Мне — все нипочем, и я пошел узнать, что ему надо.
— Говорят, «мусье» хочет со мной побеседовать?
Он как ни в чем не бывало сделал мне знак садиться.
— Хотите заработать тысячу франков за полчаса?
Я, естественно, не возражал, и мы взяли такси. По дороге он меня ввел в курс дела. Такси остановилось на углу Елисейских полей и авеню Георга пятого… Там есть кафе «Фуке», где бывают люди вашего круга, а не такие, как я… Он сел на террасе.
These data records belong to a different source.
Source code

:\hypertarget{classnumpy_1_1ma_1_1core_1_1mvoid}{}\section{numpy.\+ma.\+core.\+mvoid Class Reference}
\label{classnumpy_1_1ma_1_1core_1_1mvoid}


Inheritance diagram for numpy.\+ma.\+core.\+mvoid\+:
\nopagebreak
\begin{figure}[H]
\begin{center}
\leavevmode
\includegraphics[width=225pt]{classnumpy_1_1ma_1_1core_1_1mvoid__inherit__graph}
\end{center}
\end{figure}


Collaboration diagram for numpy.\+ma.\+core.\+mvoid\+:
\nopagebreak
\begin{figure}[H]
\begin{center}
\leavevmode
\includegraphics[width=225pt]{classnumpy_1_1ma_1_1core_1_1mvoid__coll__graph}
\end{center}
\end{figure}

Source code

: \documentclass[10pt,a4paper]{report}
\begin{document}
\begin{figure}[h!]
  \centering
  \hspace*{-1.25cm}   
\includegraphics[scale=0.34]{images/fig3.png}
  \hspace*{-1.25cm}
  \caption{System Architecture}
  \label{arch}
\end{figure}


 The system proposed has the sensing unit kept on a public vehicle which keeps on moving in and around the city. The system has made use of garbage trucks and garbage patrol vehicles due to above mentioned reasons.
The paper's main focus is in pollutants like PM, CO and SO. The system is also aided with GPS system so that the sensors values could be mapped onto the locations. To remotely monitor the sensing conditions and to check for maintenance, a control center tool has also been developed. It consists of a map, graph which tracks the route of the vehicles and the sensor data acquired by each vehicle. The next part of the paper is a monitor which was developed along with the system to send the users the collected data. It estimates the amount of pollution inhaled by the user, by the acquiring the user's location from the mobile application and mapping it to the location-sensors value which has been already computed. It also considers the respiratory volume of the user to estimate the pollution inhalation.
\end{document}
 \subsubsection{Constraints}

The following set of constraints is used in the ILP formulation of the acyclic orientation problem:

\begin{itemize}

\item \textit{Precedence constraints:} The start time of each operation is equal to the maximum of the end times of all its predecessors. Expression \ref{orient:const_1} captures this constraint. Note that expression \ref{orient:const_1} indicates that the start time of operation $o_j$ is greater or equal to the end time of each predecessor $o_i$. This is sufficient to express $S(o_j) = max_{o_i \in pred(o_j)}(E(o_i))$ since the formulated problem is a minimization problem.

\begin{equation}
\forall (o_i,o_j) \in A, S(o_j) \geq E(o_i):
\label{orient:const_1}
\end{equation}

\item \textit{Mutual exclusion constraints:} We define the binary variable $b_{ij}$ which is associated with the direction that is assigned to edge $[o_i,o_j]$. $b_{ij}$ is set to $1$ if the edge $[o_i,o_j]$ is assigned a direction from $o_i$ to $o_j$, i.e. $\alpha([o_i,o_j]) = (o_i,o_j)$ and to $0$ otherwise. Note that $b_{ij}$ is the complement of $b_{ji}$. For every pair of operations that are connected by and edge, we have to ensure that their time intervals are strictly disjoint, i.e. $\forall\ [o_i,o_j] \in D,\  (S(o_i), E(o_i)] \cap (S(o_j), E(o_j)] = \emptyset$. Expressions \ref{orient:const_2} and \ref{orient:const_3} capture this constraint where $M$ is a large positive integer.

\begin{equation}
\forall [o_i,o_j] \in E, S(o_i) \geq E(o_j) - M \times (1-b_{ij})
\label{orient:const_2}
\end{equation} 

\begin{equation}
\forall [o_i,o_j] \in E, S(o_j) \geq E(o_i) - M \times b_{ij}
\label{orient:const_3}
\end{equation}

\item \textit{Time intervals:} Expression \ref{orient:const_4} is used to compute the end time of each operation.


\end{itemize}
Помню, у него была трость с золотым набалдашником. Следуя его инструкции, я вошел в нужный дом, как раз напротив. Лифтер подозрительно на меня покосился. На пятом этаже лакей хотел спустить меня с лестницы.
— У меня поручение к мсье Жаковичу, — сказал я. — Личное… Передайте ему насчет мсье Жозефа… И я показал письмо, которое мне дали. Лакей исчез. Повсюду ковры, дорогая мебель. Я долго ждал, потом меня отвели в большой кабинет, окнами на улицу, и при моем появлении маленький лысый человек отослал машинистку. Я дал ему письмо. Он покрутил его в руках, не решаясь распечатать, покраснел, побледнел, стал кашлять и внимательно посмотрел на меня.
— Где человек, который дал вам это письмо?
— Это вас не касается…
— Тысяча франков, если скажете…
— Продолжать нет смысла…
(Видите, в то время я был еще порядочным.)
— А если я позвоню в полицию?
— Мне уже давно хочется взглянуть на стену Сантэ[7] с другой стороны.
Наконец он открыл сейф в стене и достал оттуда банкноты, которые с сожалением пересчитал. Я не успел пересчитать их вместе с ним, но по толщине конверта заключил, что их было там не меньше сотни.
Я вышел. Мой господин ждал меня на террасе кафе, через улицу… Я мог бы спуститься в метро, находившееся в нескольких метрах… Но, как честный человек, я перешел улицу и, как было условлено, положил конверт на столик, а он дал мне купюру в тысячу франков.
Не успел я пройти и пятисот метров, как двое полицейских в штатском ставят мне подножку и одевают наручники.
Вот и все, майор… Этого господина я больше не видел. Его не тронули… Он побоялся сам пойти к этому Жаковичу, чтобы шантажировать его, и послал меня… Я и заработал шесть месяцев отсидки. Это был господин в вашем духе… Поэтому теперь я издалека чую вашу породу…
Он закончил завтрак. Зажег сигарету, встал, взял в шкафу бутылку перно.
— Может, все же выпьете рюмочку? Думаю, вы пришли не за тем, чтобы предлагать мне купюру в тысячу франков?
Он расхаживал по комнате, довольный собой. Изредка подмигивал Лотте.
— Не люблю людей, которые посылают других драться вместо себя, майор. Поэтому я на дух не переношу генералов и адмиралов… А ведь вы в своем роде тоже адмирал… Скажем, адмирал в отставке… У нас такие имеются, как только уйдут со службы, начинают заниматься бизнесом… Их ставят президентами административных советов, потому что их звание хорошо смотрится на деловых бумагах и проспектах… Вы, правда, не хотите выпить?
Оуэн ответил напрямик:
— Я не люблю перно.
Он улыбался, потому что был совершенно хладнокровен.